Hay palabras que nos seducen por esa música intrínseca que las proclama; son palabras que, más allá de su natural significado, parecen insinuar algo mágico, algo que trasciende su semántica, su acordado sentido. Si nos preguntasen cuál nos parece la palabra más atractiva de nuestro idioma, luego de mucho dudar, lo más factible es que nos decidiésemos por una con una cierta musicalidad, con un sonido cantarín, insinuador y sugestivo. Lo curioso es, como a veces me pasa, que a veces nos inclinamos a utilizarlas con un sentido que no siempre es el legítimo.

Una de esas voces -y una que consta entre las que yo prefiero- es “martingala”, la misma que no me provoca usarla atendiendo al significado de ardid o de astucia que le asigna la Academia, pero en el sentido de instrumento o artilugio, que eso es lo que es un artificio. Mas, sucede que la autoridad de la lengua condena a la hermosa palabra a un sentido más bien vergonzante y peyorativo. Efectivamente, esa es la primera acepción que le otorga el diccionario: “Artificio o astucia para engañar a alguien, o para otro fin”… Estoy persuadido que un artificio que se usa para cualquier “otra” finalidad no tiene por fuerza que ser engañoso o negativo.

En inglés, martingala o “martingale” puede tener varios significados. Uno de ellos es aquel dispositivo de seguridad que tienen las riendas hípicas para evitar que cabeceen los caballos; y también es el nombre que se da a los collares que sirven para instalar las correas con que se sujeta a las mascotas y otros animales. Y es así como a mí me gusta usar el término: con el sentido de aparato o dispositivo. Reconozco, por lo mismo, que pueda pecar de arbitrario, usando como si fuese un recurso, y como una “martingala lingüística”, este tan flexible sustantivo. La martingala es además un sistema de apuesta que se utiliza en el juego de ruleta.

Hay otra definición que ofrece el diccionario de la RAE para este término: “cada una de las calzas que llevaban los hombres de armas debajo de los quijotes” (sic). Y encuentro, además, que “quijote” viene del catalán “cuixot”, y este del latín “coxa”, que quiere decir -a su vez- cadera y que se define como: “pieza del arnés destinada a cubrir el muslo”; o también, “en el cuarto trasero de las caballerías, parte comprendida entre el cuadril y el corvejón”. Aquí podría seguir con las definiciones de cuadril y corvejón hasta llegar al infinito. Es decir: ad nauseam!
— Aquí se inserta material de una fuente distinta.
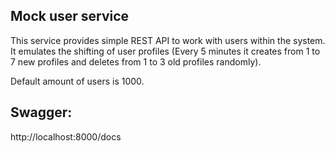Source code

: ## Mock user service

This service provides simple REST API to work with users within the system. It emulates the shifting of user profiles
(Every 5 minutes it creates from 1 to 7 new profiles and deletes from 1 to 3 old profiles randomly).

Default amount of users is 1000.

## Swagger: 
http://localhost:8000/docs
¿A qué viene toda esta disquisición, acerca de “mi” martingala? Pues que hoy me encuentro en Dhaka, la capital del Bangladesh; y el ruido de las bocinas, pitos o cláxones, me despierta y no me deja dormir. Mi reloj solo marca que son apenas las cinco de la madrugada… Abajo, en la congestionada vía avecinada al edificio de mi hotel, todos los vehículos parecen participar en esta demencial y acordada sinfonía… Es su manera de proclamar su identidad, de decirle al mundo “abran paso que ya llegué”, “retírense de mi vía”… Es el fiel reflejo de una sociedad que todavía no vislumbró la utilidad de los semáforos, en donde el ruido estentóreo se convierte en advertencia y dispositivo de seguridad, donde pitar es una forma intangible de empujar: quizá es su forma de desahogo, su martingala privativa…

Es hora también de que yo busque mi escondido y artificioso dispositivo. Es hora de localizar el artilugio que me sirve de tarde en tarde (o, como en este caso, de madrugada en madrugada) para aislarme y protegerme del ruido esquizofrénico que soporta esta caótica ciudad que, a mi juicio, ha de ser la urbe con el tránsito más bullicioso que pueda encontrar el hombre sobre la faz de la tierra. Es hora de ajustarme mis dispositivos de supresión de ruido; ellos constituyen mi único método y argucia para engañarle al sonido. Es hora de reiniciar mi interrumpida y reparadora duermevela… de ajustarme mi mágica y auditiva martingala!

Ahhhhhh… A veces creo que “alivio” debería escribirse con hache intermedia!